Arya Samaj aims to eradicate Ignorance (Agyan), Indigence (Abhav) and Injustice (Anyaya) and, thus, promote love, justice and righteousness towards all, irrespective of race, caste or creed. Arya Samaj follows the principles espoused in the Vedas, which are universally true for all of mankind, to meet the stated objectives. Arya Samaj believes in one Omnipresent, Omnipotent, Omniscient, Merciful, eternal reality called Om, which is the source of all intelligence, justice and bliss.
One of the main missions of the Arya Samaj has been education with an special emphasis of imparting it to the women. Arya Samaj is currently one of the largest providers of education in India, from pre-school to graduate level.
As Indians moved away from the borders of India to settle in other lands, several carried with them the principles of Arya Samaj. They established branches of Arya Samaj in their adopted countries in order to continue the good work, to educate their offspring about the rich history, cultural heritage and traditions of India, and to inspire them to carry on the beliefs and practices of Arya Samaj.

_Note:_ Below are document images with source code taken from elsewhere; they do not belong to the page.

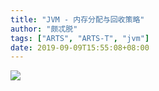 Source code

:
 ```yaml
---
title: "JVM - 内存分配与回收策略"
author: "颇忒脱"
tags: ["ARTS", "ARTS-T", "jvm"]
date: 2019-09-09T15:55:08+08:00
---
```


<!--more-->

![](memory-alloc-and-reclaim.png)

In North America, a number of Arya Samaj organizations have been formed since the 1970s. They gradually become an essential part of the Hindu Community and serve as houses of worship as well as community centers. In the year 1991, they came together to form the Arya Pratinidhi Sabha America, a congress of Arya Samajs in North America.
Arya Samaj of New Jersey
The seed for Arya Samaj in New Jersey was planted in January, 1982 when Rajinder and Jyoti Gandhi invited the members of Arya Samaj of Suburban Nrew York for havan at their home in Ridgewood. Arya Samaj of New Jersey (initially called Arya Samaj of Bergen County) had its first public gathering on August 1, 1982 at 113 Cottage Place, Ridgewood. Nearly four decades later, the Samaj continues to serve as a welcoming and compassionate extended family, offering weekly havan satsangs as well as children and youth classes. Annual cultural events are held to celebrate Hindu holidays and festivals. The credit for nurturing, sustaining and lifting this venerable and vibrant institution to greater heights, goes to the continuous, selfless and untiring efforts of all volunteers and generous donors.